→ **What this task involves**: Read the records below and report each line in which "contribution" occurs.

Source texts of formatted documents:
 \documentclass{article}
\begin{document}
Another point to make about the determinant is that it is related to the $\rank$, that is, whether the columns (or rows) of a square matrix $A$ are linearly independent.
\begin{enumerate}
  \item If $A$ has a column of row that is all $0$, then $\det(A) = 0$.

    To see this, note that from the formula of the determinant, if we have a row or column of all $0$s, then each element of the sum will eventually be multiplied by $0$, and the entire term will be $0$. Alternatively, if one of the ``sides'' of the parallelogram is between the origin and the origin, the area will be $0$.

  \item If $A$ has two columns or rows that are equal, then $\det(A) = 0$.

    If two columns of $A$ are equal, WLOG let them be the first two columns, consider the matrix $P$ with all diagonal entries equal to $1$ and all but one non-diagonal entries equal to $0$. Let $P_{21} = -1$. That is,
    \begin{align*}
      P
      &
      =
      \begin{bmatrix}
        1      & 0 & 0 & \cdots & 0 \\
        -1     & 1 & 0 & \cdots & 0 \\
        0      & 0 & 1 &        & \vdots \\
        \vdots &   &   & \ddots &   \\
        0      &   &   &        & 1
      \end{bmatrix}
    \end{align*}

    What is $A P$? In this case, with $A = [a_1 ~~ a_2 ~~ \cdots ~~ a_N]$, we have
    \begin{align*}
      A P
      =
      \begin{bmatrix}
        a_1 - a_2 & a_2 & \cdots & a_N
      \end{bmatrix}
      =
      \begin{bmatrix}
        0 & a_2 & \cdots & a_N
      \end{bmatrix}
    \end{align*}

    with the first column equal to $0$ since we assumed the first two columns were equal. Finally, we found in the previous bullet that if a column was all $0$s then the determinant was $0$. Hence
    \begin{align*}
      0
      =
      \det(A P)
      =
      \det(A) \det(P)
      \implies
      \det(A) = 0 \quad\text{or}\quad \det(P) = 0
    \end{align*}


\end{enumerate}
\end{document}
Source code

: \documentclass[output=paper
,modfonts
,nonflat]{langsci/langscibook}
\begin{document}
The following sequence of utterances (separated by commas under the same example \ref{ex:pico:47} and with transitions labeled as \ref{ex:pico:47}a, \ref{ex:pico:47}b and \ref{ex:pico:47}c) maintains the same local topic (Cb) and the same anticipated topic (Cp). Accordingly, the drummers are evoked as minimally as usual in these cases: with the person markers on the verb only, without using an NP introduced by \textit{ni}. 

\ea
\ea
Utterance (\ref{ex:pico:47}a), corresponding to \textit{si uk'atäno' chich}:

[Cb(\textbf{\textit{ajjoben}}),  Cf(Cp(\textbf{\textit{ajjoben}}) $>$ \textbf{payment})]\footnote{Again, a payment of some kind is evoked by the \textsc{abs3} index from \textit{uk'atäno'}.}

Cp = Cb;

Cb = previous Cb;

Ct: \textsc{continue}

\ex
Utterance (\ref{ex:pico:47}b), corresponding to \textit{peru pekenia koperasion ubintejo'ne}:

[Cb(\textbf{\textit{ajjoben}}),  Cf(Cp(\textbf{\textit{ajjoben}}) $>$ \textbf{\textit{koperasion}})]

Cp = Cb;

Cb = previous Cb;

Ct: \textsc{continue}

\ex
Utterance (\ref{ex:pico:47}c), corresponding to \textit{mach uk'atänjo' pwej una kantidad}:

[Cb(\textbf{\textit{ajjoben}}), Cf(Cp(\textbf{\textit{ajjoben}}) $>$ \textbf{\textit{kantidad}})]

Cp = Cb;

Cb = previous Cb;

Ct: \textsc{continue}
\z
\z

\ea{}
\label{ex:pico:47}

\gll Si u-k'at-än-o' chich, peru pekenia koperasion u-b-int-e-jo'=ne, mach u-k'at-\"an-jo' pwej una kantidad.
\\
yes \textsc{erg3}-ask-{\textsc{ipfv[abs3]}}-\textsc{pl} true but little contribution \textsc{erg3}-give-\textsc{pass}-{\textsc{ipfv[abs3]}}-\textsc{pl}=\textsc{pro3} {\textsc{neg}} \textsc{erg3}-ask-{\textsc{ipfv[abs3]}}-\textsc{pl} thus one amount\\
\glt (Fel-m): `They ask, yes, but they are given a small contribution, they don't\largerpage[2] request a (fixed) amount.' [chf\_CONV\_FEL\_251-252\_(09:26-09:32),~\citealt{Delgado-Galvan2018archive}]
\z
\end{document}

→ **Final answer**:
yes \textsc{erg3}-ask-{\textsc{ipfv[abs3]}}-\textsc{pl} true but little contribution \textsc{erg3}-give-\textsc{pass}-{\textsc{ipfv[abs3]}}-\textsc{pl}=\textsc{pro3} {\textsc{neg}} \textsc{erg3}-ask-{\textsc{ipfv[abs3]}}-\textsc{pl} thus one amount\\
\glt (Fel-m): `They ask, yes, but they are given a small contribution, they don't\largerpage[2] request a (fixed) amount.' [chf\_CONV\_FEL\_251-252\_(09:26-09:32),~\citealt{Delgado-Galvan2018archive}]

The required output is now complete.